Effect of Particle Shape on Parameter Calibration for a Discrete Element Model for Mining Applications

by Manuel Moncada, Fernando Betancourt, Cristian G. Rodríguez and Patricio Toledo

Minerals 2023, 13(1), 40; https://doi.org/10.3390/min13010040 - 27 Dec 2022

Cited by 9 | Viewed by 2436

Abstract

The discrete element method (DEM) has been widely employed to model processes in different industries, such as mining, agriculture, pharmaceuticals, and food. One of the main lines of research, and in which different authors propose several approaches, is the calibration of parameters. Bulk calibration (BCA) is a common approach used that does not necessarily represent the individual behavior of each particle. On the other hand, direct measurement (DMA) is another approach employed in some cases. This work presents a comparison between calibration of DEM model parameters with non-cohesive spherical and polyhedral particles using a combination of direct measurement and bulk calibration. BCA is employed to calibrate friction parameters and DMA to characterize shape of the particles and coefficient of restitution of the contact between particles.
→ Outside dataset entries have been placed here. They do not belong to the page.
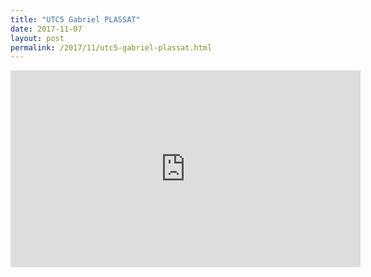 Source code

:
 ```yaml
---
title: "UTC5 Gabriel PLASSAT"
date: 2017-11-07
layout: post
permalink: /2017/11/utc5-gabriel-plassat.html
---
```


<iframe width="560" height="315" src="https://www.youtube.com/embed/MJqp7lFQqgQ" frameborder="0" allowfullscreen></iframe> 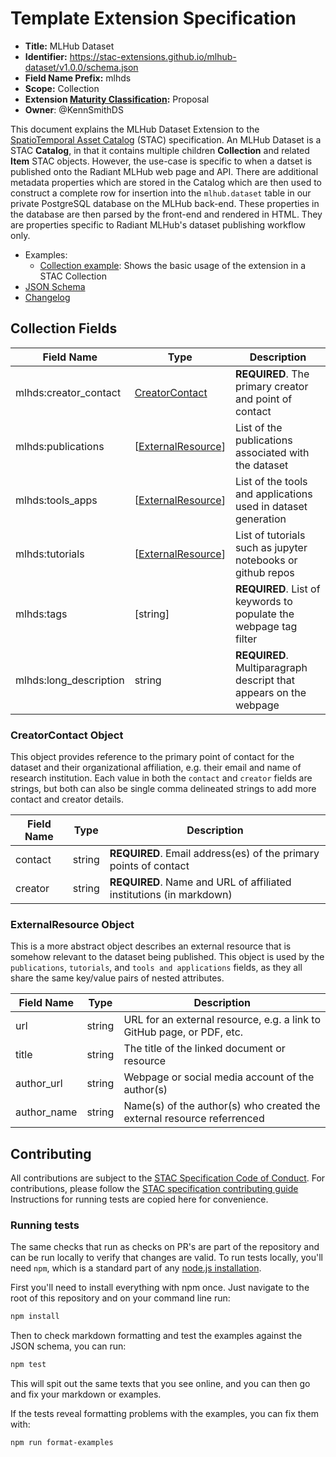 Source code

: # Template Extension Specification

- **Title:** MLHub Dataset
- **Identifier:** <https://stac-extensions.github.io/mlhub-dataset/v1.0.0/schema.json>
- **Field Name Prefix:** mlhds
- **Scope:** Collection
- **Extension [Maturity Classification](https://github.com/radiantearth/stac-spec/tree/master/extensions/README.md#extension-maturity):** Proposal
- **Owner**: @KennSmithDS

This document explains the MLHub Dataset Extension to the [SpatioTemporal Asset Catalog](https://github.com/radiantearth/stac-spec) (STAC) specification. An MLHub Dataset is a STAC **Catalog**, in that it contains multiple children **Collection** and related **Item** STAC objects. However, the use-case is specific to when a datset is published onto the Radiant MLHub web page and API. There are additional metadata properties which are stored in the Catalog which are then used to construct a complete row for insertion into the `mlhub.dataset` table in our private PostgreSQL database on the MLHub back-end. These properties in the database are then parsed by the front-end and rendered in HTML. They are properties specific to Radiant MLHub's dataset publishing workflow only.

- Examples:
  - [Collection example](examples/collection.json): Shows the basic usage of the extension in a STAC Collection
- [JSON Schema](json-schema/schema.json)
- [Changelog](./CHANGELOG.md)

## Collection Fields

| Field Name             | Type                                       | Description                                                       |
| ---------------------- | ------------------------------------------ | ----------------------------------------------------------------- |
| mlhds:creator_contact  | [CreatorContact](#creatorcontact-object)         | **REQUIRED**. The primary creator and point of contact            |
| mlhds:publications     | \[[ExternalResource](#externalresource-object)]  | List of the publications associated with the dataset              |
| mlhds:tools_apps       | \[[ExternalResource](#externalresource-object)]  | List of the tools and applications used in dataset generation     |
| mlhds:tutorials        | \[[ExternalResource](#externalresource-object)]  | List of tutorials such as jupyter notebooks or github repos       |
| mlhds:tags             | \[string]                                  | **REQUIRED**. List of keywords to populate the webpage tag filter |
| mlhds:long_description | string                                     | **REQUIRED**. Multiparagraph descript that appears on the webpage |

### CreatorContact Object

This object provides reference to the primary point of contact for the dataset and their organizational affiliation, e.g. their email and name of research institution. Each value in both the `contact` and `creator` fields are strings, but both can also be single comma delineated strings to add more contact and creator details.

| Field Name  | Type   | Description                                                         |
| ----------- | ------ | ------------------------------------------------------------------- |
| contact     | string | **REQUIRED**. Email address(es) of the primary points of contact    |
| creator     | string | **REQUIRED**. Name and URL of affiliated institutions (in markdown) |

### ExternalResource Object

This is a more abstract object describes an external resource that is somehow relevant to the dataset being published. This object is used by the `publications`, `tutorials`, and `tools and applications` fields, as they all share the same key/value pairs of nested attributes.

| Field Name   | Type   | Description |
| ------------ | ------ | ----------- |
| url          | string | URL for an external resource, e.g. a link to GitHub page, or PDF, etc. |
| title        | string | The title of the linked document or resource                           |
| author_url   | string | Webpage or social media account of the author(s)                       |
| author_name  | string | Name(s) of the author(s) who created the external resource referrenced |

## Contributing

All contributions are subject to the
[STAC Specification Code of Conduct](https://github.com/radiantearth/stac-spec/blob/master/CODE_OF_CONDUCT.md).
For contributions, please follow the
[STAC specification contributing guide](https://github.com/radiantearth/stac-spec/blob/master/CONTRIBUTING.md) Instructions
for running tests are copied here for convenience.

### Running tests

The same checks that run as checks on PR's are part of the repository and can be run locally to verify that changes are valid. 
To run tests locally, you'll need `npm`, which is a standard part of any [node.js installation](https://nodejs.org/en/download/).

First you'll need to install everything with npm once. Just navigate to the root of this repository and on 
your command line run:
```bash
npm install
```

Then to check markdown formatting and test the examples against the JSON schema, you can run:
```bash
npm test
```

This will spit out the same texts that you see online, and you can then go and fix your markdown or examples.

If the tests reveal formatting problems with the examples, you can fix them with:
```bash
npm run format-examples
```
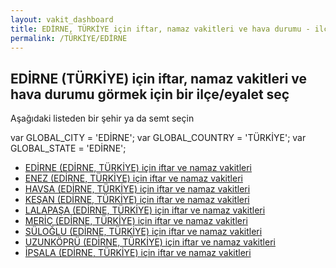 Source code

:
 ```yaml
---
layout: vakit_dashboard
title: EDİRNE, TÜRKİYE için iftar, namaz vakitleri ve hava durumu - ilçe/eyalet seç
permalink: /TÜRKİYE/EDİRNE
---
```


## EDİRNE (TÜRKİYE) için iftar, namaz vakitleri ve hava durumu  görmek için bir ilçe/eyalet seç

Aşağıdaki listeden bir şehir ya da semt seçin



  var GLOBAL_CITY = 'EDİRNE';
  var GLOBAL_COUNTRY = 'TÜRKİYE';
  var GLOBAL_STATE = 'EDİRNE';
* [EDİRNE (EDİRNE, TÜRKİYE) için iftar ve namaz vakitleri](/TÜRKİYE/EDİRNE/EDİRNE)
* [ENEZ (EDİRNE, TÜRKİYE) için iftar ve namaz vakitleri](/TÜRKİYE/EDİRNE/ENEZ)
* [HAVSA (EDİRNE, TÜRKİYE) için iftar ve namaz vakitleri](/TÜRKİYE/EDİRNE/HAVSA)
* [KEŞAN (EDİRNE, TÜRKİYE) için iftar ve namaz vakitleri](/TÜRKİYE/EDİRNE/KEŞAN)
* [LALAPAŞA (EDİRNE, TÜRKİYE) için iftar ve namaz vakitleri](/TÜRKİYE/EDİRNE/LALAPAŞA)
* [MERİÇ (EDİRNE, TÜRKİYE) için iftar ve namaz vakitleri](/TÜRKİYE/EDİRNE/MERİÇ)
* [SÜLOĞLU (EDİRNE, TÜRKİYE) için iftar ve namaz vakitleri](/TÜRKİYE/EDİRNE/SÜLOĞLU)
* [UZUNKÖPRÜ (EDİRNE, TÜRKİYE) için iftar ve namaz vakitleri](/TÜRKİYE/EDİRNE/UZUNKÖPRÜ)
* [İPSALA (EDİRNE, TÜRKİYE) için iftar ve namaz vakitleri](/TÜRKİYE/EDİRNE/İPSALA)
</script>
<script type="text/javascript"> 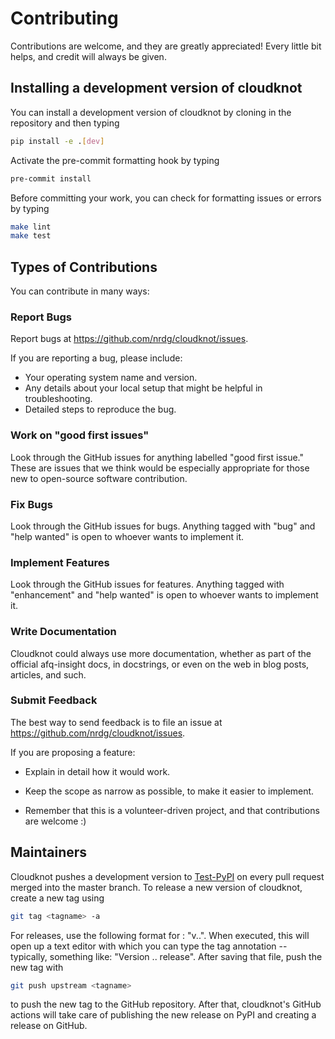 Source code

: # Contributing

Contributions are welcome, and they are greatly appreciated! Every little bit
helps, and credit will always be given.

## Installing a development version of cloudknot

You can install a development version of cloudknot by cloning in the repository
and then typing

```bash
pip install -e .[dev]
```

Activate the pre-commit formatting hook by typing

```bash
pre-commit install
```

Before committing your work, you can check for formatting issues or errors by typing

```bash
make lint
make test
```

## Types of Contributions

You can contribute in many ways:

### Report Bugs

Report bugs at <https://github.com/nrdg/cloudknot/issues>.

If you are reporting a bug, please include:

-   Your operating system name and version.
-   Any details about your local setup that might be helpful in troubleshooting.
-   Detailed steps to reproduce the bug.

### Work on "good first issues"

Look through the GitHub issues for anything labelled "good first issue." These
are issues that we think would be especially appropriate for those new to
open-source software contribution.

### Fix Bugs

Look through the GitHub issues for bugs. Anything tagged with "bug" and "help
wanted" is open to whoever wants to implement it.

### Implement Features

Look through the GitHub issues for features. Anything tagged with "enhancement"
and "help wanted" is open to whoever wants to implement it.

### Write Documentation

Cloudknot could always use more documentation, whether as part of the
official afq-insight docs, in docstrings, or even on the web in blog posts,
articles, and such.

### Submit Feedback

The best way to send feedback is to file an issue at
<https://github.com/nrdg/cloudknot/issues>.

If you are proposing a feature:

-   Explain in detail how it would work.

-   Keep the scope as narrow as possible, to make it easier to implement.

-   Remember that this is a volunteer-driven project, and that contributions
    are welcome :)

## Maintainers

Cloudknot pushes a development version to
[Test-PyPI](https://test.pypi.org/) on every pull request merged into
the master branch. To release a new version of cloudknot, create a new
tag using
```bash
git tag <tagname> -a
```
For releases, use the following format for <tagname>: "v<major>.<minor>.<micro>". 
When executed, this will open up a text editor with which you can type the tag annotation --
typically, something like: "Version <major>.<minor>.<micro> release".
After saving that file, push the new tag with
```bash
git push upstream <tagname>
```
to push the new tag to the GitHub repository. After that, cloudknot's
GitHub actions will take care of publishing the new release on PyPI and
creating a release on GitHub.
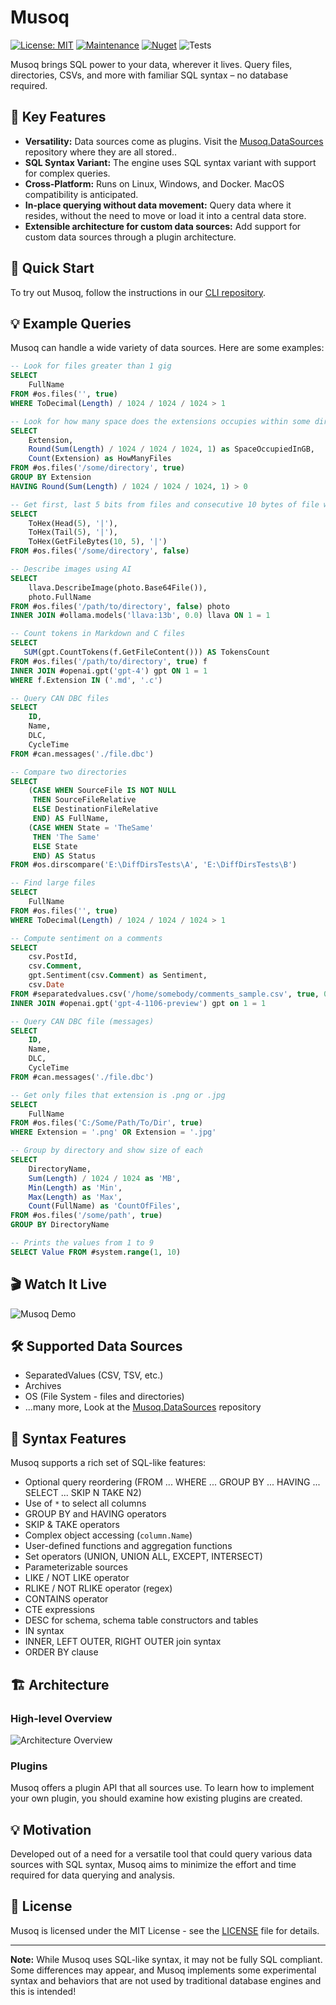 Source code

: # Musoq

[![License: MIT](https://img.shields.io/badge/License-MIT-yellow.svg)](https://opensource.org/licenses/MIT)
[![Maintenance](https://img.shields.io/badge/Maintained%3F-yes-green.svg)](https://github.com/Puchaczov/Musoq/graphs/code-frequency)
[![Nuget](https://img.shields.io/badge/Nuget%3F-yes-green.svg)](https://www.nuget.org/packages?q=musoq)
![Tests](https://raw.githubusercontent.com/puchaczov/musoq/master/badges/tests-badge.svg)

Musoq brings SQL power to your data, wherever it lives. Query files, directories, CSVs, and more with familiar SQL syntax – no database required.

## 🌟 Key Features

- **Versatility:** Data sources come as plugins. Visit the [Musoq.DataSources](https://github.com/Puchaczov/Musoq.DataSources) repository where they are all stored..
- **SQL Syntax Variant:** The engine uses SQL syntax variant with support for complex queries.
- **Cross-Platform:** Runs on Linux, Windows, and Docker. MacOS compatibility is anticipated.
- **In-place querying without data movement:** Query data where it resides, without the need to move or load it into a central data store.
- **Extensible architecture for custom data sources:** Add support for custom data sources through a plugin architecture.

## 🚀 Quick Start

To try out Musoq, follow the instructions in our [CLI repository](https://github.com/Puchaczov/Musoq.CLI).

## 💡 Example Queries

Musoq can handle a wide variety of data sources. Here are some examples:

```sql
-- Look for files greater than 1 gig
SELECT 
	FullName 
FROM #os.files('', true) 
WHERE ToDecimal(Length) / 1024 / 1024 / 1024 > 1

-- Look for how many space does the extensions occupies within some directory
SELECT
    Extension,
    Round(Sum(Length) / 1024 / 1024 / 1024, 1) as SpaceOccupiedInGB,
    Count(Extension) as HowManyFiles
FROM #os.files('/some/directory', true)
GROUP BY Extension
HAVING Round(Sum(Length) / 1024 / 1024 / 1024, 1) > 0

-- Get first, last 5 bits from files and consecutive 10 bytes of file with offset of 5 from tail
SELECT
	ToHex(Head(5), '|'),
	ToHex(Tail(5), '|'),
	ToHex(GetFileBytes(10, 5), '|')
FROM #os.files('/some/directory', false)

-- Describe images using AI
SELECT
    llava.DescribeImage(photo.Base64File()),
    photo.FullName
FROM #os.files('/path/to/directory', false) photo 
INNER JOIN #ollama.models('llava:13b', 0.0) llava ON 1 = 1

-- Count tokens in Markdown and C files
SELECT 
   SUM(gpt.CountTokens(f.GetFileContent())) AS TokensCount 
FROM #os.files('/path/to/directory', true) f 
INNER JOIN #openai.gpt('gpt-4') gpt ON 1 = 1 
WHERE f.Extension IN ('.md', '.c')

-- Query CAN DBC files
SELECT  
    ID,
    Name,
    DLC,
    CycleTime
FROM #can.messages('./file.dbc')

-- Compare two directories
SELECT 
    (CASE WHEN SourceFile IS NOT NULL 
     THEN SourceFileRelative 
     ELSE DestinationFileRelative 
     END) AS FullName, 
    (CASE WHEN State = 'TheSame' 
     THEN 'The Same' 
     ELSE State 
     END) AS Status 
FROM #os.dirscompare('E:\DiffDirsTests\A', 'E:\DiffDirsTests\B')

-- Find large files
SELECT 
    FullName 
FROM #os.files('', true) 
WHERE ToDecimal(Length) / 1024 / 1024 / 1024 > 1

-- Compute sentiment on a comments
SELECT 
    csv.PostId,
    csv.Comment,
    gpt.Sentiment(csv.Comment) as Sentiment,
    csv.Date
FROM #separatedvalues.csv('/home/somebody/comments_sample.csv', true, 0) csv
INNER JOIN #openai.gpt('gpt-4-1106-preview') gpt on 1 = 1

-- Query CAN DBC file (messages)
SELECT  
    ID,
    Name,
    DLC,
    CycleTime
FROM #can.messages('./file.dbc')

-- Get only files that extension is .png or .jpg
SELECT 
    FullName 
FROM #os.files('C:/Some/Path/To/Dir', true) 
WHERE Extension = '.png' OR Extension = '.jpg'

-- Group by directory and show size of each
SELECT
	DirectoryName,
	Sum(Length) / 1024 / 1024 as 'MB',
	Min(Length) as 'Min',
	Max(Length) as 'Max',
	Count(FullName) as 'CountOfFiles',
FROM #os.files('/some/path', true)
GROUP BY DirectoryName

-- Prints the values from 1 to 9
SELECT Value FROM #system.range(1, 10)
```

## 🎬 Watch It Live

![Musoq Demo](https://github.com/Puchaczov/Musoq/blob/59603028e8fbe90ce8444077cf3561ff8e698afd/musoq.gif)

## 🛠 Supported Data Sources

- SeparatedValues (CSV, TSV, etc.)
- Archives
- OS (File System - files and directories)
- ...many more, Look at the [Musoq.DataSources](https://github.com/Puchaczov/Musoq.DataSources) repository

## 🔧 Syntax Features

Musoq supports a rich set of SQL-like features:

- Optional query reordering (FROM ... WHERE ... GROUP BY ... HAVING ... SELECT ... SKIP N TAKE N2)
- Use of `*` to select all columns
- GROUP BY and HAVING operators
- SKIP & TAKE operators
- Complex object accessing (`column.Name`)
- User-defined functions and aggregation functions
- Set operators (UNION, UNION ALL, EXCEPT, INTERSECT)
- Parameterizable sources
- LIKE / NOT LIKE operator
- RLIKE / NOT RLIKE operator (regex)
- CONTAINS operator
- CTE expressions
- DESC for schema, schema table constructors and tables
- IN syntax
- INNER, LEFT OUTER, RIGHT OUTER join syntax
- ORDER BY clause

## 🏗 Architecture

### High-level Overview
![Architecture Overview](https://github.com/Puchaczov/Musoq/blob/master/Musoq-Architecture-Engine.png)

### Plugins
Musoq offers a plugin API that all sources use. To learn how to implement your own plugin, you should examine how existing plugins are created.

## 💡 Motivation

Developed out of a need for a versatile tool that could query various data sources with SQL syntax, Musoq aims to minimize the effort and time required for data querying and analysis.

## 📄 License

Musoq is licensed under the MIT License - see the [LICENSE](LICENSE) file for details.

---

**Note:** While Musoq uses SQL-like syntax, it may not be fully SQL compliant. Some differences may appear, and Musoq implements some experimental syntax and behaviors that are not used by traditional database engines and this is intended!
Experimental data from Draw Down Tests are used to calibrate the friction parameters. Numerical optimization of the parameters is conducted by altering the coefficients of friction regarding the objective variables of mass flow, final mass, shear angle, and angle of repose. Quartz, granite, and coal are calibrated, obtaining good agreement with the experimental results. The influence of particle shape is tested, proving that more complex particles obtain better results for the analyzed case. Full article

(This article belongs to the Special Issue Simulation Using the Discrete Element Method (DEM) in the Minerals Industry, Volume II)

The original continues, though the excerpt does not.